Provided records:

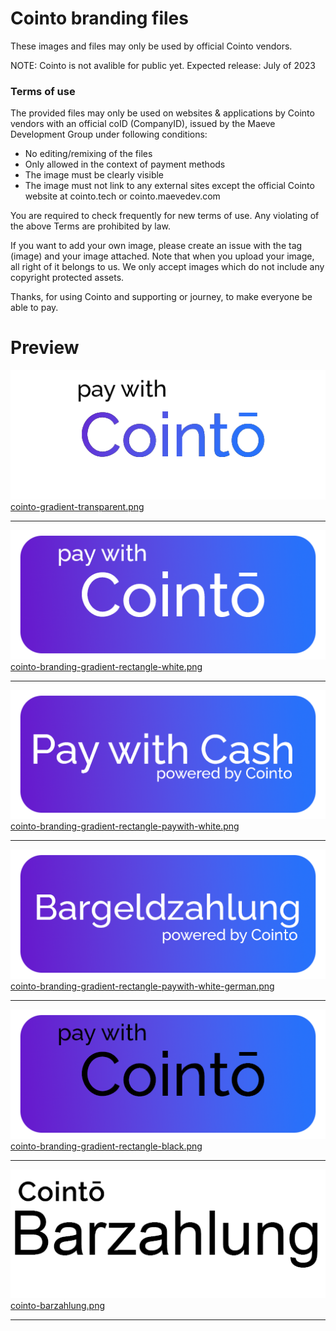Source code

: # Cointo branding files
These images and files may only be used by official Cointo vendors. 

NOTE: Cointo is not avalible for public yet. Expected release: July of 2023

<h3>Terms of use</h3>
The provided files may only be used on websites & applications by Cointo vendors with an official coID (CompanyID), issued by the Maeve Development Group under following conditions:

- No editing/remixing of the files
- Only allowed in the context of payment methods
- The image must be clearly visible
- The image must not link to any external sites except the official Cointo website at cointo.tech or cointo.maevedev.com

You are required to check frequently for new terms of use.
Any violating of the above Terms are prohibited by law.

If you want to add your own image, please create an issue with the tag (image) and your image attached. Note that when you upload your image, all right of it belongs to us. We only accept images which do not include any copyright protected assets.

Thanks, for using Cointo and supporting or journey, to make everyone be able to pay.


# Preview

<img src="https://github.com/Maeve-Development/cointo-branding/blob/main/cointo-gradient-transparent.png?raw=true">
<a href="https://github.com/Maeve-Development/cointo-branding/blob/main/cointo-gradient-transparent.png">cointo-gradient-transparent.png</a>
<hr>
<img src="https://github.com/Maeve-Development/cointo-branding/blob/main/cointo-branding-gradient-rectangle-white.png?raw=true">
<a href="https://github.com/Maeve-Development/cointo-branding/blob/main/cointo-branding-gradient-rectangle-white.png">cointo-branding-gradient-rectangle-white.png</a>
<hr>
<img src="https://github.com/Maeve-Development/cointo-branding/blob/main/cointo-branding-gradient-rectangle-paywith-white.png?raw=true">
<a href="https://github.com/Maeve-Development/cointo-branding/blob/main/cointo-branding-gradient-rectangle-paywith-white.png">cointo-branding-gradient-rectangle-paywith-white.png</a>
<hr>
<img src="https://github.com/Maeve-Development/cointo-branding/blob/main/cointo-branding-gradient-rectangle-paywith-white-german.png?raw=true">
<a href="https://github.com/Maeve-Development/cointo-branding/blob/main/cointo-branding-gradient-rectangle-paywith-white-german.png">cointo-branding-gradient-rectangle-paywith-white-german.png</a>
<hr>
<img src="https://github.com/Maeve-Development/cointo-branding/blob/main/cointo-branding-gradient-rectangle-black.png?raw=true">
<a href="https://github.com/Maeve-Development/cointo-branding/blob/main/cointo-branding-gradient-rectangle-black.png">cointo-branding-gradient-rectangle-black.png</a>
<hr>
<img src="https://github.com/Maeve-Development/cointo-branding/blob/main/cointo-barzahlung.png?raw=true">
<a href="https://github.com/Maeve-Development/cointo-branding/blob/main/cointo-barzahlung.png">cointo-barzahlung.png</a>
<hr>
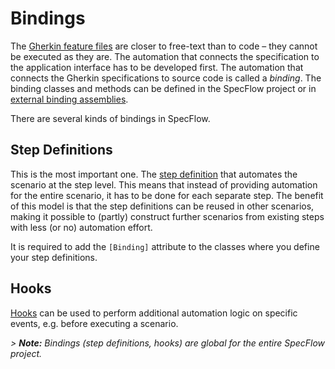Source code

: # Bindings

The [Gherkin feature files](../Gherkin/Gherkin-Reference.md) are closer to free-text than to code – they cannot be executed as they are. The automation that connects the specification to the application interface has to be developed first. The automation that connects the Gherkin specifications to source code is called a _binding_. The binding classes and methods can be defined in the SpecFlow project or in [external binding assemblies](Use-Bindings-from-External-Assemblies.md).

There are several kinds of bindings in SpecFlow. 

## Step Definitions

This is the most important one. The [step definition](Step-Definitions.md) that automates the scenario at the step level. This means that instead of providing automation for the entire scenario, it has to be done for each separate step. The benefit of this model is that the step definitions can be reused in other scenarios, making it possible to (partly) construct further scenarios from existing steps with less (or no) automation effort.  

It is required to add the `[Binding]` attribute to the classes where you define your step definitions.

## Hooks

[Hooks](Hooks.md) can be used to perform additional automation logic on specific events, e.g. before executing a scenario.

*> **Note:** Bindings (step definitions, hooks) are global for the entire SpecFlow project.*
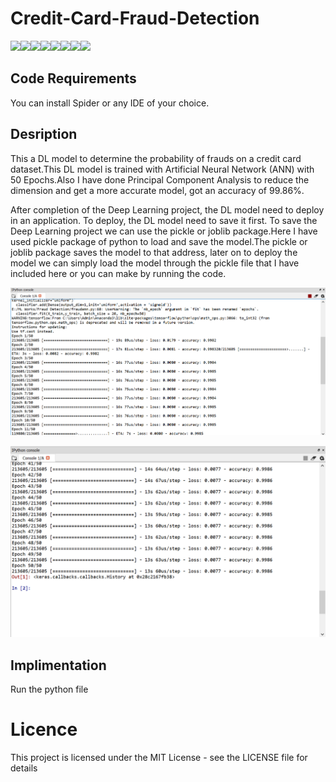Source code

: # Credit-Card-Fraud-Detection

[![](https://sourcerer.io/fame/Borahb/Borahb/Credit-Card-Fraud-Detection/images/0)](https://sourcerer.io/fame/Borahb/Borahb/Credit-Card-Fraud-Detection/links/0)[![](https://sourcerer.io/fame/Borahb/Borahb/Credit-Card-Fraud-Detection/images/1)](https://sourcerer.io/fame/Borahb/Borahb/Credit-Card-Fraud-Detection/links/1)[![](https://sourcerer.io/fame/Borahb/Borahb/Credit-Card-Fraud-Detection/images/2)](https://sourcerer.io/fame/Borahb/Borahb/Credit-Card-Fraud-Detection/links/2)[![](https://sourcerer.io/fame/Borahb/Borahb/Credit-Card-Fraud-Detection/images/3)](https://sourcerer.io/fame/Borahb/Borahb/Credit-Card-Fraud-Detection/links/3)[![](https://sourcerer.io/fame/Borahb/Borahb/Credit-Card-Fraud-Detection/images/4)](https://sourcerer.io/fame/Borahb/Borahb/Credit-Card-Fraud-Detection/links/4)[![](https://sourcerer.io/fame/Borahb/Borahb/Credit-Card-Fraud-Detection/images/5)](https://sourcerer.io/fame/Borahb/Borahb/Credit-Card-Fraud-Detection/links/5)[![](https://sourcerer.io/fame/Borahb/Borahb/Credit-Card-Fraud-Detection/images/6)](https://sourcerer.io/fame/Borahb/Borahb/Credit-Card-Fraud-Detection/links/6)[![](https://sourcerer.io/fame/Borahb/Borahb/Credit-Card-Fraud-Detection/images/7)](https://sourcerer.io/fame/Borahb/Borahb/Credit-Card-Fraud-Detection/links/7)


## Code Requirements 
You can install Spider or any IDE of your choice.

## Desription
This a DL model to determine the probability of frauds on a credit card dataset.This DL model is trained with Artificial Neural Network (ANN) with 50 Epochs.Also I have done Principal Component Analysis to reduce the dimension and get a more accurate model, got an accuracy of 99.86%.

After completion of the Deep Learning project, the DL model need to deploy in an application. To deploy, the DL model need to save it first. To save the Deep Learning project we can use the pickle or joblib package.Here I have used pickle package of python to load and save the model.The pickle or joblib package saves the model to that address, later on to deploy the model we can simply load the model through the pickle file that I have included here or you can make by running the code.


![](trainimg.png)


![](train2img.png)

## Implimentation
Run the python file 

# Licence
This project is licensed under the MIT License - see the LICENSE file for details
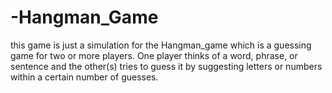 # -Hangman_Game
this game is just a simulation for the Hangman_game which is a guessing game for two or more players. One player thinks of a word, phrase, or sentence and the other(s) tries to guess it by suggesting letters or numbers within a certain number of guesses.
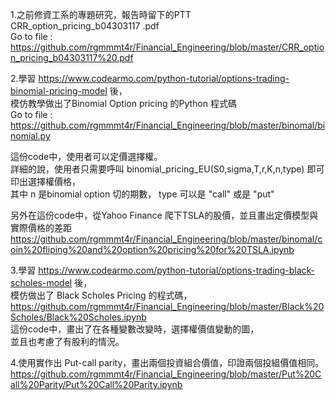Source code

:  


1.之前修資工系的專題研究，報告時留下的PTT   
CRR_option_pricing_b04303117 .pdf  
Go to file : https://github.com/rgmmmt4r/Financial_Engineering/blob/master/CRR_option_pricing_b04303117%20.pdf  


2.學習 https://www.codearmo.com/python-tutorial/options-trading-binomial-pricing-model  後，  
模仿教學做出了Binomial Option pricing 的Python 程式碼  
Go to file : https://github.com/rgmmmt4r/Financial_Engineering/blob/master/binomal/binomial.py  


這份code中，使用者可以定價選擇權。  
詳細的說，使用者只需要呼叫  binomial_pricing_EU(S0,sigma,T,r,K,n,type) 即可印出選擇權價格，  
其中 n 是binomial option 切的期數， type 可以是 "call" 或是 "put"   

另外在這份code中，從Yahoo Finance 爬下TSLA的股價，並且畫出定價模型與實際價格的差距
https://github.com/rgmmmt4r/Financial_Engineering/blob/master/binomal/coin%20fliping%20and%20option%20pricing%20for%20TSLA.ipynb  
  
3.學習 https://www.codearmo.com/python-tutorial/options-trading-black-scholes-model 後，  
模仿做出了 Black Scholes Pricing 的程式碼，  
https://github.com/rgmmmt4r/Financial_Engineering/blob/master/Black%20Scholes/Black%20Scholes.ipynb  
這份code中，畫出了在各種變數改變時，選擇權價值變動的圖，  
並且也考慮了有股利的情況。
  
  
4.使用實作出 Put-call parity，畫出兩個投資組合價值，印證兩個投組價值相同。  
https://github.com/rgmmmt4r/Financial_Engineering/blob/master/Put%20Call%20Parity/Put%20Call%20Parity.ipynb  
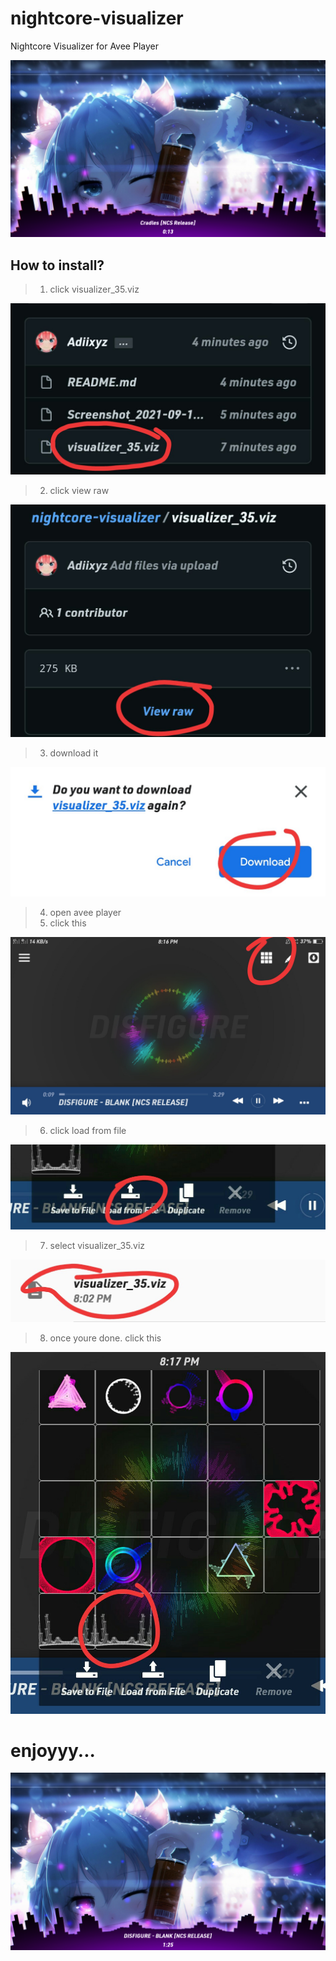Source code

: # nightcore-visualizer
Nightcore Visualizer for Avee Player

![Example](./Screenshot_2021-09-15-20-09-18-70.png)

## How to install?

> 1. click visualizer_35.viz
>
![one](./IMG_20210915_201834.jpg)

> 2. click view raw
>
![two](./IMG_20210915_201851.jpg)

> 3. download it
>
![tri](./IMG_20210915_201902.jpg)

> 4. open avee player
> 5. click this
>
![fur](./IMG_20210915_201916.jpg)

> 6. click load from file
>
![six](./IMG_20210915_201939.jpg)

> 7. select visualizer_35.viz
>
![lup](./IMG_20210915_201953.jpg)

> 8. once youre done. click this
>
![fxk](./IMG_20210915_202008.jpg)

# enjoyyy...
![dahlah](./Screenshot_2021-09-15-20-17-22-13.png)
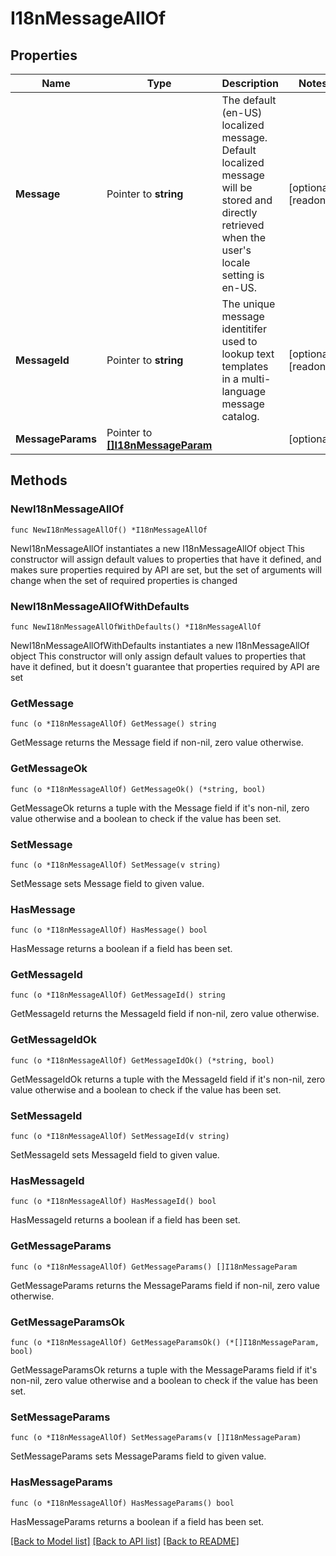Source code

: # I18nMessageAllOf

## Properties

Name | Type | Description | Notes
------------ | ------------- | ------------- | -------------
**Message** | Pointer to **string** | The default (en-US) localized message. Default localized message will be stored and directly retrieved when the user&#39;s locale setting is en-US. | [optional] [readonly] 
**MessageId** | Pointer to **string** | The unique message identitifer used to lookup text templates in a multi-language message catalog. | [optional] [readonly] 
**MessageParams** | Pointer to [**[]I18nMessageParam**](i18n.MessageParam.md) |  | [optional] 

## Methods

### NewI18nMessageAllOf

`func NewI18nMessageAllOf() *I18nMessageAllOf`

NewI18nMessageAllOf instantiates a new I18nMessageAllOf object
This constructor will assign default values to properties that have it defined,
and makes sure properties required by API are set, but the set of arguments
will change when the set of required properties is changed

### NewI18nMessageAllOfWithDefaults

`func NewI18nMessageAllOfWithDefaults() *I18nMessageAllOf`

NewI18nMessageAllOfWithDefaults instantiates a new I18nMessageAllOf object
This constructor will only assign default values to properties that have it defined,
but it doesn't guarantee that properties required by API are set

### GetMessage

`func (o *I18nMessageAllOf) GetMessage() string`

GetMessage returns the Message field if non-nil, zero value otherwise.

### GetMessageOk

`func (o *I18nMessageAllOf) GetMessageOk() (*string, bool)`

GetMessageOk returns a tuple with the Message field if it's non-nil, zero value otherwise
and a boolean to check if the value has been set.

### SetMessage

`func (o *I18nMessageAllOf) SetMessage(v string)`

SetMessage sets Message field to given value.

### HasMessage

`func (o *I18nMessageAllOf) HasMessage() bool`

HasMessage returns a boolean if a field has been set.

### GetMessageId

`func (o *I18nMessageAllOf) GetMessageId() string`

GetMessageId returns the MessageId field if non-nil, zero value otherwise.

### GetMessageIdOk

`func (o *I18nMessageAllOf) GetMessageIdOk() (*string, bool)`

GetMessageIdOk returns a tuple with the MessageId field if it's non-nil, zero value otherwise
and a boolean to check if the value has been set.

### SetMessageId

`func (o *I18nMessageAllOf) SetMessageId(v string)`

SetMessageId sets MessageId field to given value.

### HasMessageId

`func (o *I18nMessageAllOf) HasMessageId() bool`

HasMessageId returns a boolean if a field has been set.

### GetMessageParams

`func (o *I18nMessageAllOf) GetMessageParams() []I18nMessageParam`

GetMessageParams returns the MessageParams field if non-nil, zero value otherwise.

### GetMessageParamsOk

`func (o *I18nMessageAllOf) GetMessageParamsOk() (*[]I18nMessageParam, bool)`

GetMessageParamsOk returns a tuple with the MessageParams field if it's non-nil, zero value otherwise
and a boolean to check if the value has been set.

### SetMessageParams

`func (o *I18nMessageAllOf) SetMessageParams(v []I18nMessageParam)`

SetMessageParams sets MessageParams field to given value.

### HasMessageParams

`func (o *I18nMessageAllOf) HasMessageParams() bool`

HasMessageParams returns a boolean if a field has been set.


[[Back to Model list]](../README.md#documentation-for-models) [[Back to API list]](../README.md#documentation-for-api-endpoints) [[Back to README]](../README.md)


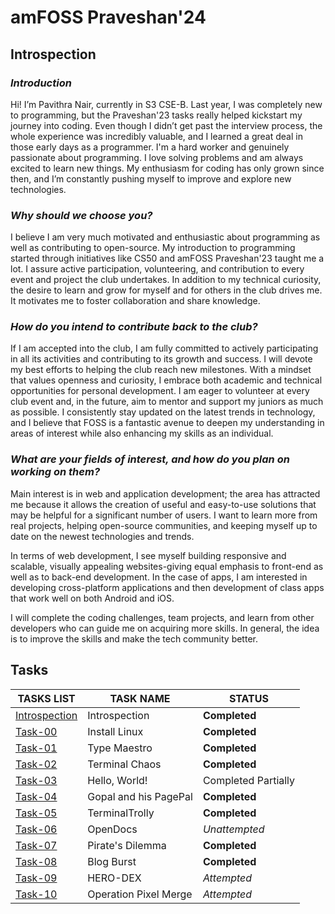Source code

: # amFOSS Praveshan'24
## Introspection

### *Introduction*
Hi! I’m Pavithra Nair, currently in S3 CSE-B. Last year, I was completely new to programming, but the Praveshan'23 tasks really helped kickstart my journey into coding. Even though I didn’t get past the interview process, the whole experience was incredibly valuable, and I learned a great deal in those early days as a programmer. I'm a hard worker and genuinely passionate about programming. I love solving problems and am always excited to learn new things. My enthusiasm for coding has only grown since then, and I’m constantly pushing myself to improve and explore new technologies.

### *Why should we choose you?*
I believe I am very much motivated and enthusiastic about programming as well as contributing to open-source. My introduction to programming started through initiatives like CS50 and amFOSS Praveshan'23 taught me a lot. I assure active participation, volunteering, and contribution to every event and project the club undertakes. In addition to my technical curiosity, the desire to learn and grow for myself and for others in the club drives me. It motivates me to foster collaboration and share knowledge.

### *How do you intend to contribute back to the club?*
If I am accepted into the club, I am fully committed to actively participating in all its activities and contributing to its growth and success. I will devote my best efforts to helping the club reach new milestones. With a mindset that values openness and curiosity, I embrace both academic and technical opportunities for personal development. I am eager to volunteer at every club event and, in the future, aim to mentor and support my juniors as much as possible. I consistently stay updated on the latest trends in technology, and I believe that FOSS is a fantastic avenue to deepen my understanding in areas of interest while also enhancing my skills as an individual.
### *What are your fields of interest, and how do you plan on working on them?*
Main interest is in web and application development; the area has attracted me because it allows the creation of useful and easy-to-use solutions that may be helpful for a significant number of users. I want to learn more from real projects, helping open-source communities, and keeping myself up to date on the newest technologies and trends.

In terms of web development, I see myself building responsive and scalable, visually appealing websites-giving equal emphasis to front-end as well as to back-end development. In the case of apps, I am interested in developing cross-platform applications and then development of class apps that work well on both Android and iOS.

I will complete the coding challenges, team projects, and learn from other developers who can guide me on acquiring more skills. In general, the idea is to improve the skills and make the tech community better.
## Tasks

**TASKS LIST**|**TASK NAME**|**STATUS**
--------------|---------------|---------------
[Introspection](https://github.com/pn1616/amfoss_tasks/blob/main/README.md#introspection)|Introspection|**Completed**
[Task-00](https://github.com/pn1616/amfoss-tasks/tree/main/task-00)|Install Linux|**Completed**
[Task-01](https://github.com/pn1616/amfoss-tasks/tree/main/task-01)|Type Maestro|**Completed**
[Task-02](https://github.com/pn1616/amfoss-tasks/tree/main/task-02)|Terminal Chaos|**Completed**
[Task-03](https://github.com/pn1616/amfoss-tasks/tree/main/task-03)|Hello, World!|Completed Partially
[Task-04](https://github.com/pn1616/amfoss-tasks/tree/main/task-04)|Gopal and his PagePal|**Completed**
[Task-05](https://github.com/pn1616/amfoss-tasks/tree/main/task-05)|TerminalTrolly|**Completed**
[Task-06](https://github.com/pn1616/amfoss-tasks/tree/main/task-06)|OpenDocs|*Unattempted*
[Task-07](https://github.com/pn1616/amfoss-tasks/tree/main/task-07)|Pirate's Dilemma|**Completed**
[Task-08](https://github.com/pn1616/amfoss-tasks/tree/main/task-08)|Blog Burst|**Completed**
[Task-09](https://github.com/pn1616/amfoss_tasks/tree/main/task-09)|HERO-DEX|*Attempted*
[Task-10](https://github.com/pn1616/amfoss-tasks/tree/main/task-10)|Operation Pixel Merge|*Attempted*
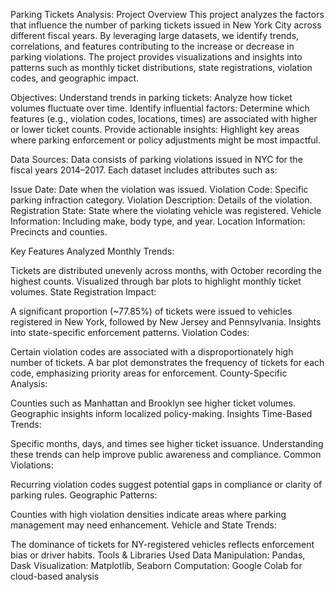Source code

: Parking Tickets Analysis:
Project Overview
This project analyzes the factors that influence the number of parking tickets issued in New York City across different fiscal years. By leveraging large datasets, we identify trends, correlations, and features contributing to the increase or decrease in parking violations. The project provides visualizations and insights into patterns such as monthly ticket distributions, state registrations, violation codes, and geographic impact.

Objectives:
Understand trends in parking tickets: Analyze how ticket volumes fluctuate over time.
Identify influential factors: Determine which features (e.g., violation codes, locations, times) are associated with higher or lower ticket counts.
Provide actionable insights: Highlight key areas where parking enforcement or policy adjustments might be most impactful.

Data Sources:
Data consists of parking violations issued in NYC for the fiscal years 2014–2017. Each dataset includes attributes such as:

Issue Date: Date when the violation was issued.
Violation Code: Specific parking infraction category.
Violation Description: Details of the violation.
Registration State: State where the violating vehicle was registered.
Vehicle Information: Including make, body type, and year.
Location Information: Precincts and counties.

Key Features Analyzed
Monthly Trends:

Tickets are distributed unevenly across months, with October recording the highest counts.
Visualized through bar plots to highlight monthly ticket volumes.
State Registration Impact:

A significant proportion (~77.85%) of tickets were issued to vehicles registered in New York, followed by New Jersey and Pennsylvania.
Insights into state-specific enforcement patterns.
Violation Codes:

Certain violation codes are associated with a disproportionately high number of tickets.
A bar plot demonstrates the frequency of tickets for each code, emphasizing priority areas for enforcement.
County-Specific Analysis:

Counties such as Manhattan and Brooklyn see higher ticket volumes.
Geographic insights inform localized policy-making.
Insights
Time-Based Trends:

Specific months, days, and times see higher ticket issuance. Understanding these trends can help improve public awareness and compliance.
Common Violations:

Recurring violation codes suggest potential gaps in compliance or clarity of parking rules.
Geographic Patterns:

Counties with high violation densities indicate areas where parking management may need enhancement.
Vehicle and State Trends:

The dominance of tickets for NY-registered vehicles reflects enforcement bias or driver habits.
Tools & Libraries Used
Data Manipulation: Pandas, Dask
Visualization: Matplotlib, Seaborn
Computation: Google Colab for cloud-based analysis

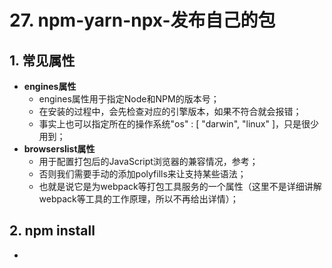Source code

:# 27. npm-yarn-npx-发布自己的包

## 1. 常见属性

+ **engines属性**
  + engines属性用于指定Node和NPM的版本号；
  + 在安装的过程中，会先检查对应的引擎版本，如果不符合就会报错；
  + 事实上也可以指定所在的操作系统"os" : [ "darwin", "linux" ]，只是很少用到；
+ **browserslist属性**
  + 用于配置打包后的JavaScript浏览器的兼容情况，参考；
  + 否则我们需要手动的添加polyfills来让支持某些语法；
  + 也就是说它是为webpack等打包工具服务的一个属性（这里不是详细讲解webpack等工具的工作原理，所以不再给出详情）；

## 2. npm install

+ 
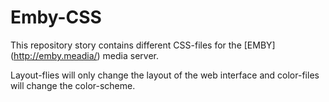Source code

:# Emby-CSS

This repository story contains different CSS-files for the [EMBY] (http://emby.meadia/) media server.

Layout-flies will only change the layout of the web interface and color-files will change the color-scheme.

Task instructions:
Each line from the one containing "Tools & Libraries Used" through the last line of the listing is to be given again exactly, with no pictures and no other lines.

Answer to the exercise:
Tools & Libraries Used
Data Manipulation: Pandas, Dask
Visualization: Matplotlib, Seaborn
Computation: Google Colab for cloud-based analysis

Source code

:# 27. npm-yarn-npx-发布自己的包

## 1. 常见属性

+ **engines属性**
  + engines属性用于指定Node和NPM的版本号；
  + 在安装的过程中，会先检查对应的引擎版本，如果不符合就会报错；
  + 事实上也可以指定所在的操作系统"os" : [ "darwin", "linux" ]，只是很少用到；
+ **browserslist属性**
  + 用于配置打包后的JavaScript浏览器的兼容情况，参考；
  + 否则我们需要手动的添加polyfills来让支持某些语法；
  + 也就是说它是为webpack等打包工具服务的一个属性（这里不是详细讲解webpack等工具的工作原理，所以不再给出详情）；

## 2. npm install

+ 
Source code

:# Emby-CSS

This repository story contains different CSS-files for the [EMBY] (http://emby.meadia/) media server.

Layout-flies will only change the layout of the web interface and color-files will change the color-scheme.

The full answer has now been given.